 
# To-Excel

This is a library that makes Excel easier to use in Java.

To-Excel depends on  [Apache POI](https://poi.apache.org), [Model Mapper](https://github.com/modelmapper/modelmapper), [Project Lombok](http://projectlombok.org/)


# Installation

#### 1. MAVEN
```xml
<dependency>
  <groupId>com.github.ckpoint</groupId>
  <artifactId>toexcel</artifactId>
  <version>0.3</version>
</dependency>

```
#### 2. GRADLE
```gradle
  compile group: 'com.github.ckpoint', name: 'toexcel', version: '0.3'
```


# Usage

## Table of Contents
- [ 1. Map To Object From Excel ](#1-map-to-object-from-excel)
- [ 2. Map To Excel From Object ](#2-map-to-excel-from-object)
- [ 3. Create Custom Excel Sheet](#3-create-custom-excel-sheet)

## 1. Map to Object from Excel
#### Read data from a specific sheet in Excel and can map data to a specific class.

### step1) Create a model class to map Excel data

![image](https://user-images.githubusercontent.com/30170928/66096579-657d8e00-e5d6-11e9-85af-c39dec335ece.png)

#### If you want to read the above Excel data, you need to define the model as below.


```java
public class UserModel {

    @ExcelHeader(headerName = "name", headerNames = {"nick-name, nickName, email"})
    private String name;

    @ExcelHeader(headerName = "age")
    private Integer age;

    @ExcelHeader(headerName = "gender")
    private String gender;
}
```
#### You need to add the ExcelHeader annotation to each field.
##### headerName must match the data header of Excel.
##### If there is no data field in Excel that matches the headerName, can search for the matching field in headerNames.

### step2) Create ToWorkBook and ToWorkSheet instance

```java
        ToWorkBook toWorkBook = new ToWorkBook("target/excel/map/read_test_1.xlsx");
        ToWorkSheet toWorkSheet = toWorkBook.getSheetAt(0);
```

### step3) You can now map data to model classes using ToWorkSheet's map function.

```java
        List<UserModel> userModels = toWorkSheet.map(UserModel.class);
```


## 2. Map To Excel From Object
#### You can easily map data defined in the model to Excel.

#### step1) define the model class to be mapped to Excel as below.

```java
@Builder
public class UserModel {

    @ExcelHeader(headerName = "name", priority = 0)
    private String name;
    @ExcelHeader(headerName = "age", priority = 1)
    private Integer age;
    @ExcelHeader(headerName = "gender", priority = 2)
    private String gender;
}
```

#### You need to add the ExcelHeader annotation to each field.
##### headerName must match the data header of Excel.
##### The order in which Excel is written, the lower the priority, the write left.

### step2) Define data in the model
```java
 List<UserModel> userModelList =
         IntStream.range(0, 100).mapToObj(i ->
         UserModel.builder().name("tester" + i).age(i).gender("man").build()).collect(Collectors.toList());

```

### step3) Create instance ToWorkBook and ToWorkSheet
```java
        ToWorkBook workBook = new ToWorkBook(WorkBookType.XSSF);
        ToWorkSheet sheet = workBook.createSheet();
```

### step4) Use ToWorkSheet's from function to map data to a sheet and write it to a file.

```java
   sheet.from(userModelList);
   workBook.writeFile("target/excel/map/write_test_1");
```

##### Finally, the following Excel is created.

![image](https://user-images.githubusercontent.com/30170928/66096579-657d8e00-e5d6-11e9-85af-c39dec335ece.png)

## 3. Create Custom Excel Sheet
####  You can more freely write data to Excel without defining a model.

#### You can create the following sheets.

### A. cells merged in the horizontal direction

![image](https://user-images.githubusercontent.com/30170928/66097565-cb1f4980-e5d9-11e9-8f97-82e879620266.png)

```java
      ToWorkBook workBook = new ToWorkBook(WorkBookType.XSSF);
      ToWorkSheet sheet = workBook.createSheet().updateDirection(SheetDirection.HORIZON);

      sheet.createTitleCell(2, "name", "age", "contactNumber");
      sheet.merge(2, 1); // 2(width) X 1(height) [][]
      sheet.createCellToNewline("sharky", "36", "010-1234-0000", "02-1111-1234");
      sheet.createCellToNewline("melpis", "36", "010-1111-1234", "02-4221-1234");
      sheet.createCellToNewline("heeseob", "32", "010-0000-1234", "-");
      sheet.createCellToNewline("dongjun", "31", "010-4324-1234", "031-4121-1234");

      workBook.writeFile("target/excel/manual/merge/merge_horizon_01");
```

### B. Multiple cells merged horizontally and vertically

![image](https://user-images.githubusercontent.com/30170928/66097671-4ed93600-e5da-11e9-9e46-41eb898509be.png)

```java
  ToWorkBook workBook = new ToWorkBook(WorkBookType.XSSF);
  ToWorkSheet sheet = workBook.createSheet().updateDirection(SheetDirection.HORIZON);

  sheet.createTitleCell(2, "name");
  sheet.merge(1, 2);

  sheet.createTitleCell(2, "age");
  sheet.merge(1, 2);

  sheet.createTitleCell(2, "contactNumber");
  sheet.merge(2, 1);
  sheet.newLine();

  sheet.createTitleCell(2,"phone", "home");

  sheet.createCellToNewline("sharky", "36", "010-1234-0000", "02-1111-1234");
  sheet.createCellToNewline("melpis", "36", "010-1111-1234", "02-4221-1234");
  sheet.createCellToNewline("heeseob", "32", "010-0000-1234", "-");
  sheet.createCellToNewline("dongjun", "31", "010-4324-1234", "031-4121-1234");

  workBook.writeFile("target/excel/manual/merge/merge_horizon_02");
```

EXERCISE:
Report the number of lines in the listing that include the string "headerName"; give nothing but the number.

TASK SOLUTION:
9